··· RECORD SET ···

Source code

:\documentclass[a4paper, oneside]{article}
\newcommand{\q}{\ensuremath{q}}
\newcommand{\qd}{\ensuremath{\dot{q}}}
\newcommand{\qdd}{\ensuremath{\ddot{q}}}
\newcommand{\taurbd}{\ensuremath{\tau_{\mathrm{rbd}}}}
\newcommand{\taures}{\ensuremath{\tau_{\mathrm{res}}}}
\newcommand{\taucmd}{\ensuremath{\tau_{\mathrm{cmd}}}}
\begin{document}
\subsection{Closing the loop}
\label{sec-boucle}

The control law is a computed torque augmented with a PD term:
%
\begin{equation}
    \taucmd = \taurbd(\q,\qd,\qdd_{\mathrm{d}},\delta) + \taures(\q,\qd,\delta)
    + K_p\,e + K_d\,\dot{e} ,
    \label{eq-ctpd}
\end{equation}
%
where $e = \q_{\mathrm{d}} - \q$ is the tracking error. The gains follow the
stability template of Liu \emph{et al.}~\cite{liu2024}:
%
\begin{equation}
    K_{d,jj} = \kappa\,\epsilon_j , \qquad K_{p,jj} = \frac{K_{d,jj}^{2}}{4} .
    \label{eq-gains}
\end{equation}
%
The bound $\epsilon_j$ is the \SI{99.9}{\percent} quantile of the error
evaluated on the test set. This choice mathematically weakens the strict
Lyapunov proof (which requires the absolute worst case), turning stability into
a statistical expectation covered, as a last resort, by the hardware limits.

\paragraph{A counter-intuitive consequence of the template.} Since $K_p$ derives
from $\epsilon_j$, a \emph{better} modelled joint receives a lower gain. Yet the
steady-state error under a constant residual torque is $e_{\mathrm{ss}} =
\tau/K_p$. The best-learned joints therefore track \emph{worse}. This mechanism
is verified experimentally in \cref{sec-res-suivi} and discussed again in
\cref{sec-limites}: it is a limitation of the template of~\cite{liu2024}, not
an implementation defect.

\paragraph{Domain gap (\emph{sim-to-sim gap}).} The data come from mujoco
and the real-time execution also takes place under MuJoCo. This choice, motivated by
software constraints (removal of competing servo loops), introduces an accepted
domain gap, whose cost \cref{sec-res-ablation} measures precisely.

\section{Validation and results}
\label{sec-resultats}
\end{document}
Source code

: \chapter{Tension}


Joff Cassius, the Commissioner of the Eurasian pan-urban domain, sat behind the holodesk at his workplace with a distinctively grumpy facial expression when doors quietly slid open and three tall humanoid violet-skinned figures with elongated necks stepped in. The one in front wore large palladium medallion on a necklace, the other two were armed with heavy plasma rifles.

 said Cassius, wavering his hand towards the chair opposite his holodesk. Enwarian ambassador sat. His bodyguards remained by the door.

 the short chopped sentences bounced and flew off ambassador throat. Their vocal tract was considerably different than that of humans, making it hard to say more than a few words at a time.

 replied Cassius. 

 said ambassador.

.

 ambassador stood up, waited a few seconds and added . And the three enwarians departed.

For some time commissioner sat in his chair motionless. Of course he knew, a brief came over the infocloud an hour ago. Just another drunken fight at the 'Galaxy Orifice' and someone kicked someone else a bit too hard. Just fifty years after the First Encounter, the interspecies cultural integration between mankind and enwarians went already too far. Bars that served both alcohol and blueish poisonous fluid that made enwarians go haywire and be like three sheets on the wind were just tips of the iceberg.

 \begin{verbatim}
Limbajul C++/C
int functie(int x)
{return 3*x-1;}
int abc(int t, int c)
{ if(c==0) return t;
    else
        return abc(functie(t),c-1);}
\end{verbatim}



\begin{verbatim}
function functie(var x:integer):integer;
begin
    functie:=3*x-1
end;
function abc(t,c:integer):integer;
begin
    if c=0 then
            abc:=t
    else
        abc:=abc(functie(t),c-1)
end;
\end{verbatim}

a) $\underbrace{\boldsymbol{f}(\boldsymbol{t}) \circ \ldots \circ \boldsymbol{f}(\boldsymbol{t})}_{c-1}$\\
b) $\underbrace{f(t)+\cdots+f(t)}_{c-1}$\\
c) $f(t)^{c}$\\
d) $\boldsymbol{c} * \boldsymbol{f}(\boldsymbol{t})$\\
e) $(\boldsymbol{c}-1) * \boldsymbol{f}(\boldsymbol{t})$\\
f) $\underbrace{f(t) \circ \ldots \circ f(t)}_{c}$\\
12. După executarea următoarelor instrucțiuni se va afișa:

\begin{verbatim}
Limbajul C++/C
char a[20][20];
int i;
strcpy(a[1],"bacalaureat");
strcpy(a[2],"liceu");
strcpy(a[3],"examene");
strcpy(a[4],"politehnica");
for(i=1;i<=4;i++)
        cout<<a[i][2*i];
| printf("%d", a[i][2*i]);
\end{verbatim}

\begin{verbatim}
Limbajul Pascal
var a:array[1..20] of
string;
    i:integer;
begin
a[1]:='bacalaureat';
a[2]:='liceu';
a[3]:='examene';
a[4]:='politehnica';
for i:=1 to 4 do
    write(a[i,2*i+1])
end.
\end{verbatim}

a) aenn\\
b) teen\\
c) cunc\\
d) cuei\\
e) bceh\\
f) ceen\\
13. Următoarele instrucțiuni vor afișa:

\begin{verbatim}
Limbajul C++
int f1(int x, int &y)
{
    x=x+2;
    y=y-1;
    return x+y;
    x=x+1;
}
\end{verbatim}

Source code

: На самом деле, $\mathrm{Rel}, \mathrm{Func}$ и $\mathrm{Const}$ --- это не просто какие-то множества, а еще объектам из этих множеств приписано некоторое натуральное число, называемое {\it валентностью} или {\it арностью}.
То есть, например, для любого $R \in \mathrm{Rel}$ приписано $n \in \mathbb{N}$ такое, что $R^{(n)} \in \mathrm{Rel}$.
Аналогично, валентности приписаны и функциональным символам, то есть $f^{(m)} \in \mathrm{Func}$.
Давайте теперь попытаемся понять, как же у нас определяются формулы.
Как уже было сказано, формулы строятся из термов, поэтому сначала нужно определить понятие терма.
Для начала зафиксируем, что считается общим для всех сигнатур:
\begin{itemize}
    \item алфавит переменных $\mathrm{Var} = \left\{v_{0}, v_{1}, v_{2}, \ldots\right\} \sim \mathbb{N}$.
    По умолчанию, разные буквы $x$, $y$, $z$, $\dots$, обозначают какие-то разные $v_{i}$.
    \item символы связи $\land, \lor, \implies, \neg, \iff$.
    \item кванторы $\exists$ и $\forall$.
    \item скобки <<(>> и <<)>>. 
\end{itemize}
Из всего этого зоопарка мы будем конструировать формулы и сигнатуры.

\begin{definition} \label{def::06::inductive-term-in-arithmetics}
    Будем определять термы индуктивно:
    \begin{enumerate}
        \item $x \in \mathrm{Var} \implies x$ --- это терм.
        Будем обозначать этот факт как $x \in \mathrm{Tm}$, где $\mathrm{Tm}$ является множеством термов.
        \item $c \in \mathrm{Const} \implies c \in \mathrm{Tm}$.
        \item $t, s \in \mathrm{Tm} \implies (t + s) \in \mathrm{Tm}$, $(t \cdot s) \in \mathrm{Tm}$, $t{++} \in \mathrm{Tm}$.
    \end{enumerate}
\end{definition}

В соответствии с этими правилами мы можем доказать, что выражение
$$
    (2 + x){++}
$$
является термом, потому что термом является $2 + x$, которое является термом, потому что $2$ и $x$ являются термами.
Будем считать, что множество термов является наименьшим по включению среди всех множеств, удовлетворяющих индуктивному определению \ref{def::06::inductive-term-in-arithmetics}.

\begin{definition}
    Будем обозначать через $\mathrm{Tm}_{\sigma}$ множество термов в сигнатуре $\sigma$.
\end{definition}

···

INSTRUCTIONS FOR THE TASK: Return the span of lines in the data above that opens at the line with "evaluated on the" and closes at the line with "Joff Cassius, the", exactly, ends included, nothing else.

ANSWER FOR THE TASK:
evaluated on the test set. This choice mathematically weakens the strict
Lyapunov proof (which requires the absolute worst case), turning stability into
a statistical expectation covered, as a last resort, by the hardware limits.

\paragraph{A counter-intuitive consequence of the template.} Since $K_p$ derives
from $\epsilon_j$, a \emph{better} modelled joint receives a lower gain. Yet the
steady-state error under a constant residual torque is $e_{\mathrm{ss}} =
\tau/K_p$. The best-learned joints therefore track \emph{worse}. This mechanism
is verified experimentally in \cref{sec-res-suivi} and discussed again in
\cref{sec-limites}: it is a limitation of the template of~\cite{liu2024}, not
an implementation defect.

\paragraph{Domain gap (\emph{sim-to-sim gap}).} The data come from mujoco
and the real-time execution also takes place under MuJoCo. This choice, motivated by
software constraints (removal of competing servo loops), introduces an accepted
domain gap, whose cost \cref{sec-res-ablation} measures precisely.

\section{Validation and results}
\label{sec-resultats}
\end{document}
Source code

: \chapter{Tension}


Joff Cassius, the Commissioner of the Eurasian pan-urban domain, sat behind the holodesk at his workplace with a distinctively grumpy facial expression when doors quietly slid open and three tall humanoid violet-skinned figures with elongated necks stepped in. The one in front wore large palladium medallion on a necklace, the other two were armed with heavy plasma rifles.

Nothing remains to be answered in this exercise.